If you've been paying attention, it's no surprise that we're big fans of Janine's blend of vulnerable songwriting and quiet-storm, '90s-indebted R&B, refreshed for a new generation. "Hold On" is the latest in a string of recent singles by the LA-based artist, and all of those songs will be on her debut album, 99, which is coming on May 25. We can hardly wait. Janine's music has always been effective in how easy it is to sing along to, but this one feels like a bid for radio that actually doesn't sacrifice what makes her sound so special. It's a decidedly more upbeat affair that will go well on a party-starter mix, which is nice because if you need something to cool you down or even put you in the mood, Janine's got songs for that, too. At this point, we ask ourselves: What can't she do?

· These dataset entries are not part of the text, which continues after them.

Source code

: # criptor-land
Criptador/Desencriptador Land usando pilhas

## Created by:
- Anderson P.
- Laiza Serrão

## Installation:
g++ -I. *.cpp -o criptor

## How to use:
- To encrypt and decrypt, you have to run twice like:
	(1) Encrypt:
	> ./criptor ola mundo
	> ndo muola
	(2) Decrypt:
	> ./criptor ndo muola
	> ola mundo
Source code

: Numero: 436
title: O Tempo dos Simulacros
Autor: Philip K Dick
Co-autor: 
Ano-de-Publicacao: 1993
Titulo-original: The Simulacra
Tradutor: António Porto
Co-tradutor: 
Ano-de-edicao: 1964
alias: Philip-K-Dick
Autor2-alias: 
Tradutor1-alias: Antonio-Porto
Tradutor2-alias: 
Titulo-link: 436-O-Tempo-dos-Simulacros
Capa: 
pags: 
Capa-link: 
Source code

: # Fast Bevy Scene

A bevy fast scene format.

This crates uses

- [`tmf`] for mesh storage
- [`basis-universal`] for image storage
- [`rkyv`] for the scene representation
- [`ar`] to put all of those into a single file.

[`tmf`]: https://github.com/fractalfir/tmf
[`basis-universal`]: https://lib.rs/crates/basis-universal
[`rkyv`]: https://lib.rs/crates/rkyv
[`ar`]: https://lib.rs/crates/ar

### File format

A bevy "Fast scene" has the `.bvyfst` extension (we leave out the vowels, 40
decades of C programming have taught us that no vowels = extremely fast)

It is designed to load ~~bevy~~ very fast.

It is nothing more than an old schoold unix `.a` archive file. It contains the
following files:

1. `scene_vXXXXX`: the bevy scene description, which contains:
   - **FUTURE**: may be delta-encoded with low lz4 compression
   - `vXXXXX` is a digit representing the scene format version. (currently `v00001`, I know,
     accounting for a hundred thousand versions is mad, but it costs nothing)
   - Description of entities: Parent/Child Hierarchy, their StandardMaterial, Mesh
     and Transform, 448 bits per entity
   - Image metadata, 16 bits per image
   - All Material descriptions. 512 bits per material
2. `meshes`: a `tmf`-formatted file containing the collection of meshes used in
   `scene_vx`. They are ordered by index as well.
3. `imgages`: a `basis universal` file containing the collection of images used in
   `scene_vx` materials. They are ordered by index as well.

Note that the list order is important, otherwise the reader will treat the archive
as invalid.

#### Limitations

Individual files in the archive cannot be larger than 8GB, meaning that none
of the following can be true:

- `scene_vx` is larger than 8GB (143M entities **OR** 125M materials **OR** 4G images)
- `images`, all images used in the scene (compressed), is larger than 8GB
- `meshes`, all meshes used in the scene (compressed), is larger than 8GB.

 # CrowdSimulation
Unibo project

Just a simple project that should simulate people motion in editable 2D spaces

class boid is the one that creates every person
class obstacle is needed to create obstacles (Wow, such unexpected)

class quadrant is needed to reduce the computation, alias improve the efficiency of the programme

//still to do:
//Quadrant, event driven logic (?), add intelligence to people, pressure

This cute sonic flip of JD Salinger's classic novel comes from GRANT, a singer-songwriter who is already being touted as Sweden's next big thing. It's easy to see why, as "Catcher In the Rye" masters what the Swedes seem to do best: ultra-chic four-to-the-floor beats juxtaposed with confessional, but easy-to-swallow lyrics, and hooks on hooks on hooks, forever. This one is full out with feeling: a confident offering for the girls who dance alone, the boys who want to dance with them and every variation therein.
RUSSO is the name of Cailin Russo's (the daughter of Unwritten Law's Scott Russo) punky new band, but "Lonely" sounds like that band has definitely been around the block. It cannily toys with rockstar posturing (catch Russo's intermittent tigress growls), and flips it on its head with lyrics about undeniable sexual prowess coupled with cheeky references to Kanye's greatest hits. The beat and overall feel of "Lonely" is like a rollicking pep rally where the cheerleaders set fire to the bleachers once the onlookers leave, or like every road trip you've ever taken where you get pulled over for speeding and flirt with the officer. No? Just me? Regardless, the point is this is exciting stuff, and RUSSO is certainly a leading act you won't want to miss.